## Assigned task
Could you please reproduce all the records below exactly, leaving out the images?

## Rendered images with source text
---+---

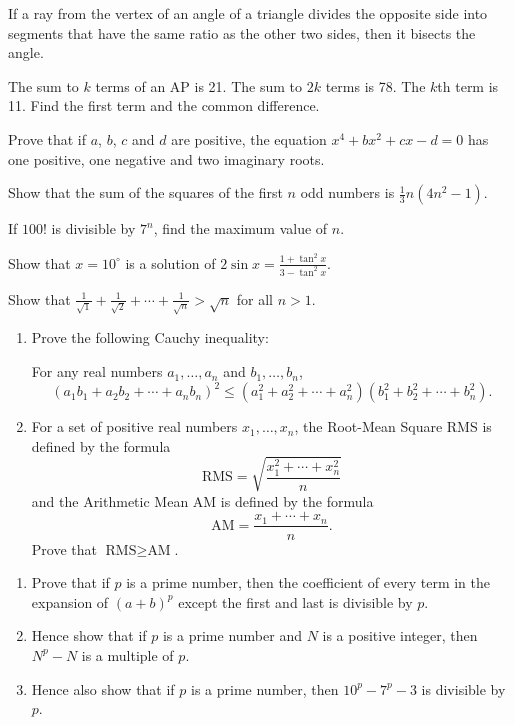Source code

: \begin{problems}
    If a ray from the vertex of an angle of a triangle divides the opposite
    side into segments that have the same ratio as the other two sides, then it
    bisects the angle.

    \problem The sum to $k$ terms of an AP is 21. The sum to $2k$ terms is 78.
    The $k$th term is 11. Find the first term and the common difference. 
    
    \problem Prove that if $a$, $b$, $c$ and $d$ are positive, the equation
    $x^4 + bx^2 + cx - d = 0$ has one positive, one negative and two imaginary
    roots. 
    
    \problem Show that the sum of the squares of the first $n$ odd numbers is
    $\frac{1}{3}n(4n^2 - 1)$. 
    
    \problem If $100!$ is divisible by $7^{n}$, find the maximum value of $n$. 
    
    \problem Show that $x = 10^\circ$ is a solution of $2\sin x=\frac{1 +
    \tan^2x}{3 - \tan^2x}$. 
    
    \problem Show that $\frac{1}{\sqrt{1}} + \frac{1}{\sqrt{2}} + \cdots +
    \frac{1}{\sqrt{n}} > \sqrt{n}$ for all $n > 1$. 
    
    \problem 
    \begin{enumerate}
        \item Prove the following Cauchy inequality:
            \par For any real numbers $a_1, \ldots, a_n$ and $b_1, \ldots, b_n$,
            \[(a_{1}b_{1} + a_{2}b_{2} + \cdots +a_{n}b_{n})^2\leq (a_{1}^2 +
            a_{2}^2 + \cdots + a_{n}^2)(b_{1}^2 + b_{2}^2 + \cdots +
            b_{n}^2).\]
        
        \item For a set of positive real numbers $x_1, \ldots, x_n$, the
            Root-Mean Square RMS is defined by the formula 
            \[\text{RMS} = \sqrt{\frac{x_{1}^2 + \cdots + x_{n}^2}{n}}\] 
            and the Arithmetic Mean AM is defined by the formula 
            \[\text{AM} = \frac{x_{1} + \cdots + x_{n}}{n}.\] 
            Prove that $\text{RMS} \geq \text{AM}$.
    \end{enumerate}
    
    \problem 
    \begin{enumerate}
        \item Prove that if $p$ is a prime number, then the coefficient of
            every term in the expansion of $(a + b)^p$ except the first and
            last is divisible by $p$. 
        
        \item Hence show that if $p$ is a prime number and $N$ is a positive
            integer, then $N^{p} - N$ is a multiple of $p$. 
        
        \item Hence also show that if $p$ is a prime number, then $10^p - 7^p -
            3$ is divisible by $p$. 
    \end{enumerate}
\end{problems}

---+---

## Task answer
Source code

: \begin{problems}
    If a ray from the vertex of an angle of a triangle divides the opposite
    side into segments that have the same ratio as the other two sides, then it
    bisects the angle.

    \problem The sum to $k$ terms of an AP is 21. The sum to $2k$ terms is 78.
    The $k$th term is 11. Find the first term and the common difference. 
    
    \problem Prove that if $a$, $b$, $c$ and $d$ are positive, the equation
    $x^4 + bx^2 + cx - d = 0$ has one positive, one negative and two imaginary
    roots. 
    
    \problem Show that the sum of the squares of the first $n$ odd numbers is
    $\frac{1}{3}n(4n^2 - 1)$. 
    
    \problem If $100!$ is divisible by $7^{n}$, find the maximum value of $n$. 
    
    \problem Show that $x = 10^\circ$ is a solution of $2\sin x=\frac{1 +
    \tan^2x}{3 - \tan^2x}$. 
    
    \problem Show that $\frac{1}{\sqrt{1}} + \frac{1}{\sqrt{2}} + \cdots +
    \frac{1}{\sqrt{n}} > \sqrt{n}$ for all $n > 1$. 
    
    \problem 
    \begin{enumerate}
        \item Prove the following Cauchy inequality:
            \par For any real numbers $a_1, \ldots, a_n$ and $b_1, \ldots, b_n$,
            \[(a_{1}b_{1} + a_{2}b_{2} + \cdots +a_{n}b_{n})^2\leq (a_{1}^2 +
            a_{2}^2 + \cdots + a_{n}^2)(b_{1}^2 + b_{2}^2 + \cdots +
            b_{n}^2).\]
        
        \item For a set of positive real numbers $x_1, \ldots, x_n$, the
            Root-Mean Square RMS is defined by the formula 
            \[\text{RMS} = \sqrt{\frac{x_{1}^2 + \cdots + x_{n}^2}{n}}\] 
            and the Arithmetic Mean AM is defined by the formula 
            \[\text{AM} = \frac{x_{1} + \cdots + x_{n}}{n}.\] 
            Prove that $\text{RMS} \geq \text{AM}$.
    \end{enumerate}
    
    \problem 
    \begin{enumerate}
        \item Prove that if $p$ is a prime number, then the coefficient of
            every term in the expansion of $(a + b)^p$ except the first and
            last is divisible by $p$. 
        
        \item Hence show that if $p$ is a prime number and $N$ is a positive
            integer, then $N^{p} - N$ is a multiple of $p$. 
        
        \item Hence also show that if $p$ is a prime number, then $10^p - 7^p -
            3$ is divisible by $p$. 
    \end{enumerate}
\end{problems}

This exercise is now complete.